I have sbt.build
like that, to do Spark programming :
libraryDependencies ++= Seq(
"org.apache.spark" %% "spark-core" % "3.0.1" withSources(),
"com.datastax.spark" %% "spark-cassandra-connector" % "3.0.0" withSources()
...
)
As my program use other libraries than Spark itself, I have to use sbt assembly
to generate an uber Jar, that I can use as an argument to spark-submit
, in order to run such spark application in my spark standalone
cluster.
The resulting uber-jar
output works like a charm.
However the compilation took a lot of time, and I find such method too slow to iterate in my development.
I mean, at every Spark application code change, that I want to test, i have to run another compilation that output the uber-jar
with sbt, and each time, it takes very long (at least 5 minutes) to be done, before I can run it on my cluster.
I know that I may optimize a bit the build.sbt
to faster a bit the compilation. But I think it will remain slow.
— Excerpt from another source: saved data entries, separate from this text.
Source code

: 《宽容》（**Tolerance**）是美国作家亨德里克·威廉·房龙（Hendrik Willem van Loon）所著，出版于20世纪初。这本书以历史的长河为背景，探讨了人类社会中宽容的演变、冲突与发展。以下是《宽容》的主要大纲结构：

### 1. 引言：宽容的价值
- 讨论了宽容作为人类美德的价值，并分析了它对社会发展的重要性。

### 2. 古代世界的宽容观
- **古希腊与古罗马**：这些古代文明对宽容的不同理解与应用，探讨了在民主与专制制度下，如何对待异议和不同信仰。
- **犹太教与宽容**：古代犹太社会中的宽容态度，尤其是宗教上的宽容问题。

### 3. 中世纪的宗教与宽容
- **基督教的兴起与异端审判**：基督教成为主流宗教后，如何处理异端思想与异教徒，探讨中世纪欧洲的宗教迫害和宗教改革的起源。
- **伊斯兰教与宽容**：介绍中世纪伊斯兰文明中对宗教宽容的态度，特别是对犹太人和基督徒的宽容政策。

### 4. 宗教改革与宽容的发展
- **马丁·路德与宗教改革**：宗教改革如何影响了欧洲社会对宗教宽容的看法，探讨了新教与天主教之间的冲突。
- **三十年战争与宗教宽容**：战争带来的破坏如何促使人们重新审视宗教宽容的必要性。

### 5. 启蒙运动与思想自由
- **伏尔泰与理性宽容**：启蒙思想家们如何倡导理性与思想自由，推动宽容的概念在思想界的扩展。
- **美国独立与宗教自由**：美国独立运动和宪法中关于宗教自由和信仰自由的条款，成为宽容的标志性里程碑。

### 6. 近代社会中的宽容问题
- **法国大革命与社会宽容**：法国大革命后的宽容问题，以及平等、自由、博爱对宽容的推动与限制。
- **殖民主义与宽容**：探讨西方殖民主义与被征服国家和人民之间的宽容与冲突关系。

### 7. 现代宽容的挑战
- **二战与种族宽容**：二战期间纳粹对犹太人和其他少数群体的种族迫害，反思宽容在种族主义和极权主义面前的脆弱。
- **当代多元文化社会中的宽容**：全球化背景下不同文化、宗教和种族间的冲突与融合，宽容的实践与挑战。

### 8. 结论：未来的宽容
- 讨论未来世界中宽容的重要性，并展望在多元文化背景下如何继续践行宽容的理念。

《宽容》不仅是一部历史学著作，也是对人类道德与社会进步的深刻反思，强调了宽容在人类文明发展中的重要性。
So, my question is, if you know that there are other methods that completely avoid to build an uber-jar
?
Ideally I think about a method, that I just have to trigger sbt package
(lot faster than sbt assembly
), and where I then just can tell at the spark-submit
level or at the spark standalone
cluster level, which additionnal jars to load.
However for instance, the spark-submit
seems clear about that..
application-jar : Path to a bundled jar including your application and all dependencies
.. so may be I have no other choice ..
Any pointers to speed up my Spark development with Scala, SBT, and additional librairies ?